■ **Information given**
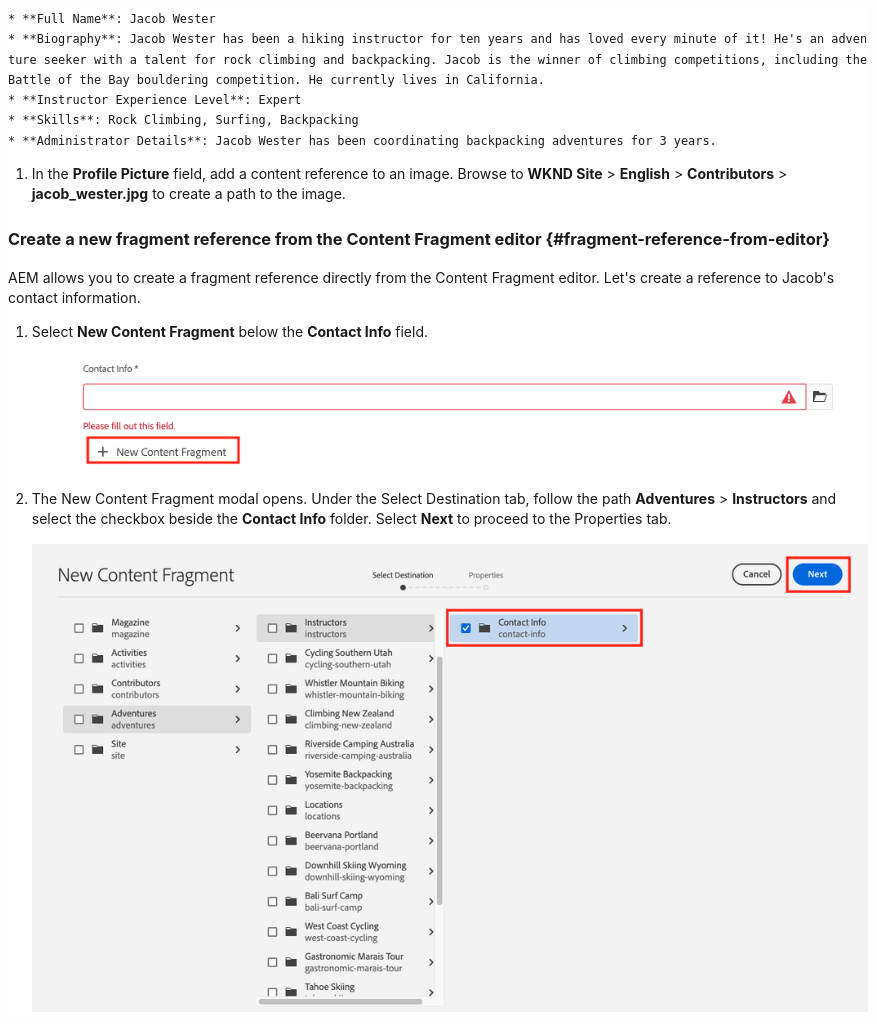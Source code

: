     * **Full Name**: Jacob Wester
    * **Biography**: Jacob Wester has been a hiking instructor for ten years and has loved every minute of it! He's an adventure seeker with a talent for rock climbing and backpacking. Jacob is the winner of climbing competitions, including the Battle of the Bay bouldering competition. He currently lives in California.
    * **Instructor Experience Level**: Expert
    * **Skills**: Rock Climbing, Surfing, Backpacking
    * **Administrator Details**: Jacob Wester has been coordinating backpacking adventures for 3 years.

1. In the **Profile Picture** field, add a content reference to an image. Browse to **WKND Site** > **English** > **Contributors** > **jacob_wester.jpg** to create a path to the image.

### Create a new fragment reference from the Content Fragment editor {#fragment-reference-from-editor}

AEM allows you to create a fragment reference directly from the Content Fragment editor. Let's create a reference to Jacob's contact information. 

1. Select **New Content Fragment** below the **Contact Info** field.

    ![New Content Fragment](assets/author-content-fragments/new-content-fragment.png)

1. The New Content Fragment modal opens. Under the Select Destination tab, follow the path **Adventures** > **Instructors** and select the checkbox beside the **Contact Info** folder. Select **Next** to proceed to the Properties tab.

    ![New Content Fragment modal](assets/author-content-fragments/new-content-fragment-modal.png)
--
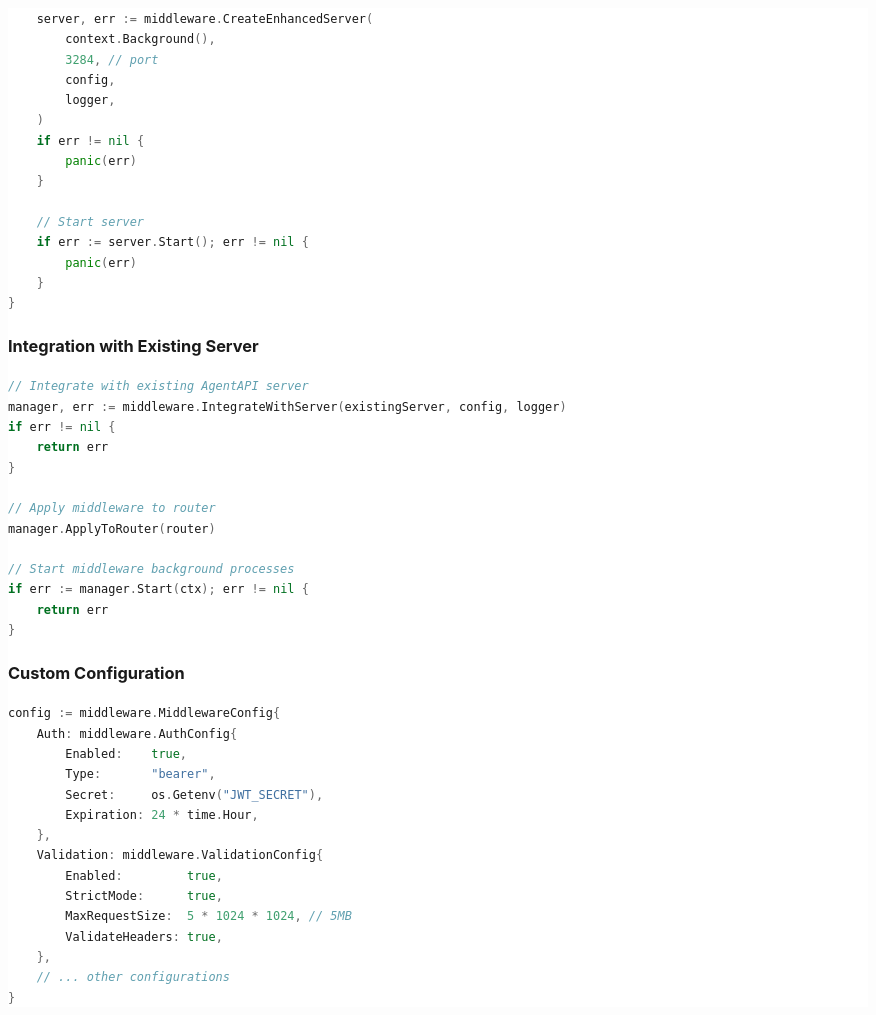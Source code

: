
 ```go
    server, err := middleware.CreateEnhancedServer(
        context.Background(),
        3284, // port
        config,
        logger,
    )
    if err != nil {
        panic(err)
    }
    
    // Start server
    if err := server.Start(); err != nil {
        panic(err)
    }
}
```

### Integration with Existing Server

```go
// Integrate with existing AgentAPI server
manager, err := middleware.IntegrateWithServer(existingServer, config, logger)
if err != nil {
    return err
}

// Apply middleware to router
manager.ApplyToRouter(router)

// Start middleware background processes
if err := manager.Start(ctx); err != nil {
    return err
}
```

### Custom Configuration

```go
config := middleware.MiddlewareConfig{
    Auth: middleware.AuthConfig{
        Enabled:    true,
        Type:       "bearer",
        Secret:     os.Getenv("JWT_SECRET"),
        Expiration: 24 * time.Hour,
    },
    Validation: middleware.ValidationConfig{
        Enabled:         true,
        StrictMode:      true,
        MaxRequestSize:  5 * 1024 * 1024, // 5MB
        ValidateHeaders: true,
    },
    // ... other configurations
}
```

■ **What is needed**
Extract from the data every line where "field" shows up.

■ **Reply**
1. In the **Profile Picture** field, add a content reference to an image. Browse to **WKND Site** > **English** > **Contributors** > **jacob_wester.jpg** to create a path to the image.
1. Select **New Content Fragment** below the **Contact Info** field.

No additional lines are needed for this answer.